A few words on the PARSE CB flags.  When the above PARSE CB flags are
turned on, the bpf-prog will be called on packets received
at a sk that has at least reached the ESTABLISHED state.
The parsing of the SYN-SYNACK-ACK will be discussed in the
"3 Way HandShake" section.

The default is off for all of the above new CB flags, i.e. the bpf prog
will not be called to parse or write bpf hdr option.  There are
details comment on these new cb flags in the UAPI bpf.h.

sock_ops-&gt;skb_data and bpf_load_hdr_opt()
─────────────────────────────────────────
sock_ops-&gt;skb_data and sock_ops-&gt;skb_data_end covers the whole
TCP header and its options.  They are read only.

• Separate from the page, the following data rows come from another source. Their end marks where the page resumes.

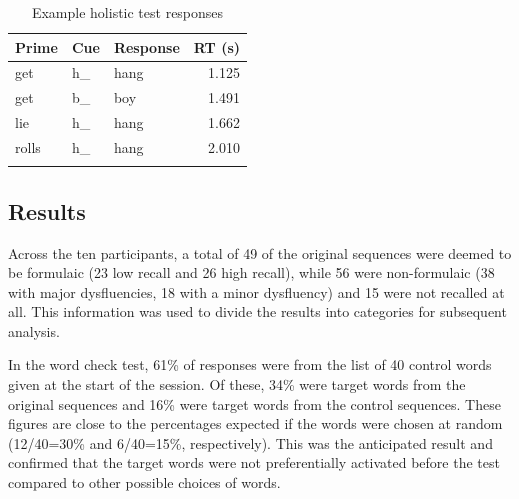 \documentclass[output=paper]{langscibook}
\begin{document}
\begin{table}
\begin{tabular}{lllr}
\lsptoprule
Prime  & Cue & Response & RT (s)\\\midrule
get & h\_ & hang & 1.125\\
get & b\_ & boy & 1.491\\
lie & h\_ & hang & 1.662\\
rolls & h\_ & hang & 2.010\\
\lspbottomrule
\end{tabular}
\caption{Example holistic test responses\label{tab:cutler:5}}
\end{table}

\subsection{Results}

Across the ten participants, a total of 49 of the original sequences were deemed to be formulaic (23 low recall and 26 high recall), while 56 were non-formulaic (38 with major dysfluencies, 18 with a minor dysfluency) and 15 were not recalled at all. This information was used to divide the results into categories for subsequent analysis.

In the word check test, 61\% of responses were from the list of 40 control words given at the start of the session. Of these, 34\% were target words from the original sequences and 16\% were target words from the control sequences. These figures are close to the percentages expected if the words were chosen at random (12/40=30\% and 6/40=15\%, respectively). This was the anticipated result and confirmed that the target words were not preferentially activated before the test compared to other possible choices of words.


\end{document}
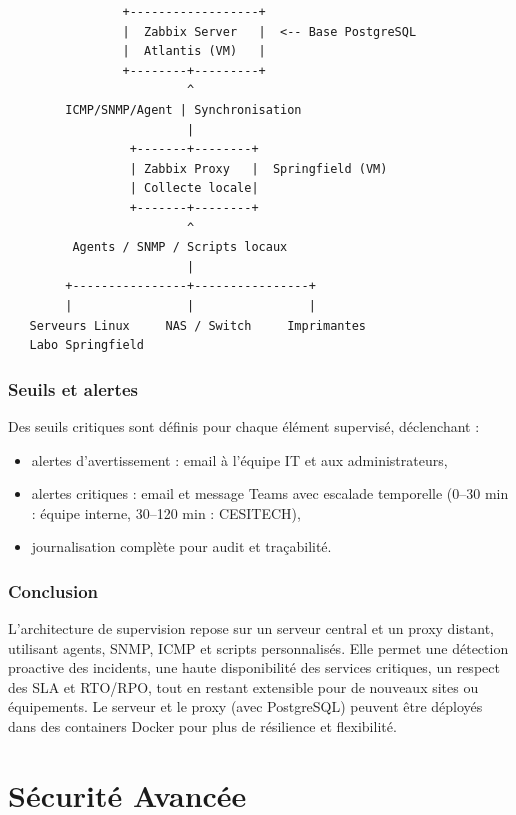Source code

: \vspace{0.5cm}
\begin{center}
\begin{verbatim}
                +------------------+
                |  Zabbix Server   |  <-- Base PostgreSQL
                |  Atlantis (VM)   |
                +--------+---------+
                         ^
        ICMP/SNMP/Agent | Synchronisation
                         |
                 +-------+--------+
                 | Zabbix Proxy   |  Springfield (VM)
                 | Collecte locale|
                 +-------+--------+
                         ^
         Agents / SNMP / Scripts locaux
                         |
        +----------------+----------------+
        |                |                |
   Serveurs Linux     NAS / Switch     Imprimantes
   Labo Springfield
\end{verbatim}
\end{center}

\subsubsection*{Seuils et alertes}
\noindent Des seuils critiques sont définis pour chaque élément supervisé, déclenchant :
\begin{itemize}
    \item alertes d’avertissement : email à l’équipe IT et aux administrateurs,
    \item alertes critiques : email et message Teams avec escalade temporelle (0–30 min : équipe interne, 30–120 min : CESITECH),
    \item journalisation complète pour audit et traçabilité.
\end{itemize}

\subsubsection*{Conclusion}
\noindent L’architecture de supervision repose sur un serveur central et un proxy distant, utilisant agents, SNMP, ICMP et scripts personnalisés. Elle permet une détection proactive des incidents, une haute disponibilité des services critiques, un respect des SLA et RTO/RPO, tout en restant extensible pour de nouveaux sites ou équipements. Le serveur et le proxy (avec PostgreSQL) peuvent être déployés dans des containers Docker pour plus de résilience et flexibilité.

\newpage

\section*{Sécurité Avancée}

The new bpf_load_hdr_opt() helps to read a particular option "kind"
from the skb_data.

Please refer to the comment in UAPI bpf.h.  It has details
on what skb_data contains under different sock_ops-&gt;op.

3 Way HandShake
───────────────
The bpf-prog can learn if it is sending SYN or SYNACK by reading the
sock_ops-&gt;skb_tcp_flags.

* Passive side

When writing SYNACK (i.e. sock_ops-&gt;op == BPF_SOCK_OPS_WRITE_HDR_OPT_CB),
the received SYN skb will be available to the bpf prog.  The bpf prog can
use the SYN skb (which may carry the header option sent from the remote bpf
prog) to decide what bpf header option should be written to the outgoing
SYNACK skb.  The SYN packet can be obtained by getsockopt(TCP_BPF_SYN*).
More on this later.  Also, the bpf prog can learn if it is in syncookie
mode (by checking sock_ops-&gt;args[0] == BPF_WRITE_HDR_TCP_SYNACK_COOKIE).

The bpf prog can store the received SYN pkt by using the existing
bpf_setsockopt(TCP_SAVE_SYN).  The example in a later patch does it.
[ Note that the fullsock here is a listen sk, bpf_sk_storage
  is not very useful here since the listen sk will be shared
  by many concurrent connection requests.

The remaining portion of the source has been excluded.